Task statement: Find every line of the listing below where "documentclass" appears, and copy it.

Records to process:
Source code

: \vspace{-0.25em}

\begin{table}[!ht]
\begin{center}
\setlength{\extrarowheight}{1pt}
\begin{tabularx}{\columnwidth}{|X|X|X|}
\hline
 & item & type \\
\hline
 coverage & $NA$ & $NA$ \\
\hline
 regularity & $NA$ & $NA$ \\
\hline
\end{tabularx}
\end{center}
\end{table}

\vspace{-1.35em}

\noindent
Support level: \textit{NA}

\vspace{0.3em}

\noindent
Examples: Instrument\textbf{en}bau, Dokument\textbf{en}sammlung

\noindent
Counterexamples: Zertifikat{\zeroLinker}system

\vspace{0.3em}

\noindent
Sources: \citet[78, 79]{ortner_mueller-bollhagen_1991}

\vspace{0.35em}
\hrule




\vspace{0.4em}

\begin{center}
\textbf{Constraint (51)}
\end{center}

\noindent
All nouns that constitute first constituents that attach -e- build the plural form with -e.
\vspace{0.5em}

==

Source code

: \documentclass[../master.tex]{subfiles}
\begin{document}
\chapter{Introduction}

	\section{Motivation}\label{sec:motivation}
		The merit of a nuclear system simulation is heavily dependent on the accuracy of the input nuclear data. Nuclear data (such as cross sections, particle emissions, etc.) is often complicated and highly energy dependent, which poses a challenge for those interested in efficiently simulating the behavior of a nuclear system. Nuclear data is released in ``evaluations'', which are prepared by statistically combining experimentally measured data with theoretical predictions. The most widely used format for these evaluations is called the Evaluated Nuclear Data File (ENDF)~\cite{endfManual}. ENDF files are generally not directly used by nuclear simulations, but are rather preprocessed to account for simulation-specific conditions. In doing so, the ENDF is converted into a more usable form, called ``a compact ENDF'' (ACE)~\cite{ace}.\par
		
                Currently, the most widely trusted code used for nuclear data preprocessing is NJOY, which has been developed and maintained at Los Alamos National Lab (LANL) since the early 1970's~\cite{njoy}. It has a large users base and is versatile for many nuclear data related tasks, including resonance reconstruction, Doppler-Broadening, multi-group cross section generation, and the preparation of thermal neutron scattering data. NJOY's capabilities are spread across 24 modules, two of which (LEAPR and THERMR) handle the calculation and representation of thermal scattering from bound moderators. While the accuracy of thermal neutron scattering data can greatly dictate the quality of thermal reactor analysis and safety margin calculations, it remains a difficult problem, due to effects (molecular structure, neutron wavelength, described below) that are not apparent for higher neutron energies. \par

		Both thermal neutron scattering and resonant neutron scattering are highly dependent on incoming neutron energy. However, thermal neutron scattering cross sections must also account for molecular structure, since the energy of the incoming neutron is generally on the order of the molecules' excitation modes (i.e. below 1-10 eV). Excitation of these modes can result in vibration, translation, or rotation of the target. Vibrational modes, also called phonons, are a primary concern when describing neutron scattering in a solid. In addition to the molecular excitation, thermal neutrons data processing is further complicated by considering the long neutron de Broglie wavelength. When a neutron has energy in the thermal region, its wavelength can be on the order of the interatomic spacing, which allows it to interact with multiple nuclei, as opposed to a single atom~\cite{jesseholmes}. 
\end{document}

==

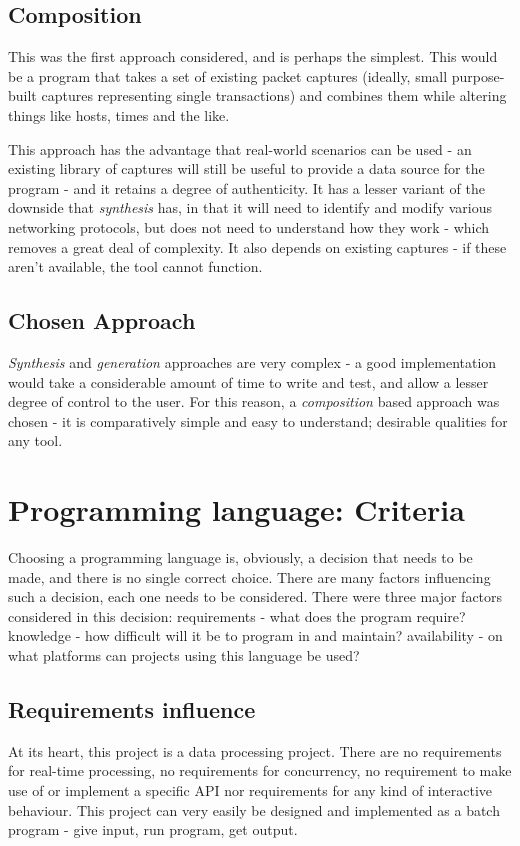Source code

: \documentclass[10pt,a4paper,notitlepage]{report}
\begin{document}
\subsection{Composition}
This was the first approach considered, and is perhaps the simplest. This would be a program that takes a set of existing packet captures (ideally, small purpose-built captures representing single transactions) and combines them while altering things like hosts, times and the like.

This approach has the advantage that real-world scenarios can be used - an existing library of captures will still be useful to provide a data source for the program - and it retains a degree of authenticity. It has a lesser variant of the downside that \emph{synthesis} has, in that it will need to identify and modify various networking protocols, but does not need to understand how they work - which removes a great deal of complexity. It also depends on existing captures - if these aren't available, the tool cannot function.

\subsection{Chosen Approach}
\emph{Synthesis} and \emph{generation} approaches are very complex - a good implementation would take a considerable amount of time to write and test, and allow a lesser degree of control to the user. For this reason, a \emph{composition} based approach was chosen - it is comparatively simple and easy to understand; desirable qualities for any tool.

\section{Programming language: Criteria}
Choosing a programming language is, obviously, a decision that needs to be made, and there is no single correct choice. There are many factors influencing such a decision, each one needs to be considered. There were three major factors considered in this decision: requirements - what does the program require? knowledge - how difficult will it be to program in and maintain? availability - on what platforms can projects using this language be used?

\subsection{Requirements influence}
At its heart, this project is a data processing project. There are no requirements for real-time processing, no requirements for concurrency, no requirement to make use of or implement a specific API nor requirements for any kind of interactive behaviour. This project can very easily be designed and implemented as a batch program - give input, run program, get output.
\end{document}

Answer to this exercise:
: \documentclass[../master.tex]{subfiles}
: \documentclass[10pt,a4paper,notitlepage]{report}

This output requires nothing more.